#### [DATA PROVIDED]

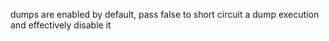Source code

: dumps are enabled by default, pass false to short circuit a dump execution and effectively disable it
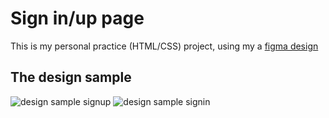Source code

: # Sign in/up page
This is my personal practice (HTML/CSS) project, using my a [figma design](https://www.figma.com/file/rDVoUoLnhRE9FQymwlgFb3/Login_Sign-up-Templates-(Desktop)-(Community)?type=design&node-id=0-1&mode=design&t=hMaYsEW83D36thpa-0)

## The design sample
![design sample signup](https://github.com/BamjosAdeniyi/My-HTML-CSS-Tuts/blob/master/Sign-in-up/Sign%20Up.png)
![design sample signin](https://github.com/BamjosAdeniyi/My-HTML-CSS-Tuts/blob/master/Sign-in-up/Sign%20In.png)
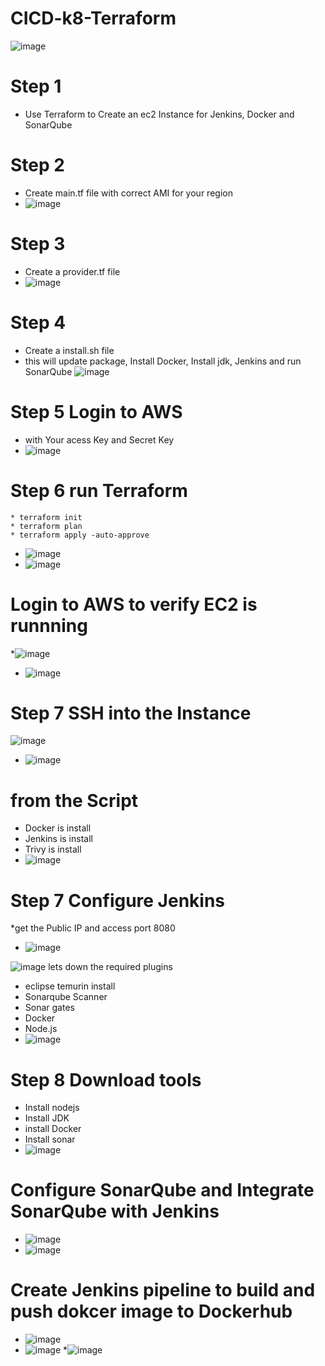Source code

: # CICD-k8-Terraform
![image](https://github.com/rogerbarrow/CICD-k8-Terraform/assets/46138186/1cd6cdef-769d-4720-ac5f-a6abc0cbfb29)
# Step 1
* Use Terraform to Create an ec2 Instance for Jenkins, Docker and SonarQube

# Step 2
  * Create main.tf file with correct AMI for your region
 * ![image](https://github.com/rogerbarrow/CICD-k8-Terraform/assets/46138186/391d0338-7094-45a0-9d9e-cc9b4259d134)
# Step 3
 * Create a provider.tf file
  * ![image](https://github.com/rogerbarrow/CICD-k8-Terraform/assets/46138186/d6b99a5b-eaf2-4d8c-aa6f-264e9b6993af)
  # Step 4 
  * Create a install.sh file
  * this will update package, Install Docker, Install jdk, Jenkins and run SonarQube
![image](https://github.com/rogerbarrow/CICD-k8-Terraform/assets/46138186/57dd36b5-a96f-4b66-9cc9-bbb97411a3ee)
# Step 5 Login to AWS 
* with Your acess Key and Secret Key
* ![image](https://github.com/rogerbarrow/CICD-k8-Terraform/assets/46138186/aefe37db-c126-421f-a448-28cb5f1ef7b6)
# Step 6 run Terraform
    * terraform init
    * terraform plan
    * terraform apply -auto-approve
    
  * ![image](https://github.com/rogerbarrow/CICD-k8-Terraform/assets/46138186/30044cb7-346c-49c2-b86d-31d275895428)
* ![image](https://github.com/rogerbarrow/CICD-k8-Terraform/assets/46138186/2a5dac22-0e87-4506-b2c7-3e3304f5735f)
# Login to AWS to verify EC2 is runnning
 *![image](https://github.com/rogerbarrow/CICD-k8-Terraform/assets/46138186/d4218d66-9d00-47df-9db5-4793ae187aea)
 * ![image](https://github.com/rogerbarrow/CICD-k8-Terraform/assets/46138186/5c459695-c232-42be-b41a-9d6b43efbafe)
# Step 7 SSH into the Instance 
![image](https://github.com/rogerbarrow/CICD-k8-Terraform/assets/46138186/2872cde7-7f40-48bb-b77e-5266cf4541e3)
* ![image](https://github.com/rogerbarrow/CICD-k8-Terraform/assets/46138186/f2eeccf5-ba32-4baa-a3d2-65b274aaa3cc)

# from the Script
 * Docker is install
 * Jenkins is install
 * Trivy is install
 * ![image](https://github.com/rogerbarrow/CICD-k8-Terraform/assets/46138186/9fd858e4-9a60-436e-8b85-af67a7f502db)

# Step 7 Configure Jenkins
  *get the Public IP and access port 8080
  * ![image](https://github.com/rogerbarrow/CICD-k8-Terraform/assets/46138186/ee6f8053-0cc5-4ec2-a0c9-69c96e5c2ec3)

![image](https://github.com/rogerbarrow/CICD-k8-Terraform/assets/46138186/95bbc921-201b-46f3-9bf0-288d97502943)
 lets down the required plugins
   * eclipse temurin install
   * Sonarqube Scanner
   *  Sonar gates
   *  Docker
   *  Node.js
   * ![image](https://github.com/rogerbarrow/CICD-k8-Terraform/assets/46138186/dc083e1e-3e32-4280-ba82-3c108c61ad5d)
# Step 8 Download tools
 * Install nodejs
 * Install JDK
 * install Docker
 * Install sonar
 * ![image](https://github.com/rogerbarrow/CICD-k8-Terraform/assets/46138186/04c9ed38-a6ef-4633-b4a6-46e5f378776c)
# Configure SonarQube and Integrate SonarQube with Jenkins
  * ![image](https://github.com/rogerbarrow/CICD-k8-Terraform/assets/46138186/5b79b714-2fbf-4140-aef6-9ed10ba10784)
  * ![image](https://github.com/rogerbarrow/CICD-k8-Terraform/assets/46138186/59f091b5-a2b3-4103-928f-40b2da5d0780)
# Create Jenkins pipeline to build and push dokcer image to Dockerhub
  * ![image](https://github.com/rogerbarrow/CICD-k8-Terraform/assets/46138186/6696bc3a-ae1f-4961-bdc6-01babda053b9)
  * ![image](https://github.com/rogerbarrow/CICD-k8-Terraform/assets/46138186/10017ce0-6fe0-4eb2-acbe-13db9b037027)
  *![image](https://github.com/rogerbarrow/CICD-k8-Terraform/assets/46138186/95a89b6d-b03a-4d05-801f-18459aa5c08e)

#### [TASK]
Up to and including the line that contains "and Secret Key", print the records above exactly from their first line, without any pictures.

#### [PROBLEM SOLUTION]
Source code

: dumps are enabled by default, pass false to short circuit a dump execution and effectively disable it
Source code

: # Sign in/up page
This is my personal practice (HTML/CSS) project, using my a [figma design](https://www.figma.com/file/rDVoUoLnhRE9FQymwlgFb3/Login_Sign-up-Templates-(Desktop)-(Community)?type=design&node-id=0-1&mode=design&t=hMaYsEW83D36thpa-0)

## The design sample
![design sample signup](https://github.com/BamjosAdeniyi/My-HTML-CSS-Tuts/blob/master/Sign-in-up/Sign%20Up.png)
![design sample signin](https://github.com/BamjosAdeniyi/My-HTML-CSS-Tuts/blob/master/Sign-in-up/Sign%20In.png)
Source code

: # CICD-k8-Terraform
![image](https://github.com/rogerbarrow/CICD-k8-Terraform/assets/46138186/1cd6cdef-769d-4720-ac5f-a6abc0cbfb29)
# Step 1
* Use Terraform to Create an ec2 Instance for Jenkins, Docker and SonarQube

# Step 2
  * Create main.tf file with correct AMI for your region
 * ![image](https://github.com/rogerbarrow/CICD-k8-Terraform/assets/46138186/391d0338-7094-45a0-9d9e-cc9b4259d134)
# Step 3
 * Create a provider.tf file
  * ![image](https://github.com/rogerbarrow/CICD-k8-Terraform/assets/46138186/d6b99a5b-eaf2-4d8c-aa6f-264e9b6993af)
  # Step 4 
  * Create a install.sh file
  * this will update package, Install Docker, Install jdk, Jenkins and run SonarQube
![image](https://github.com/rogerbarrow/CICD-k8-Terraform/assets/46138186/57dd36b5-a96f-4b66-9cc9-bbb97411a3ee)
# Step 5 Login to AWS 
* with Your acess Key and Secret Key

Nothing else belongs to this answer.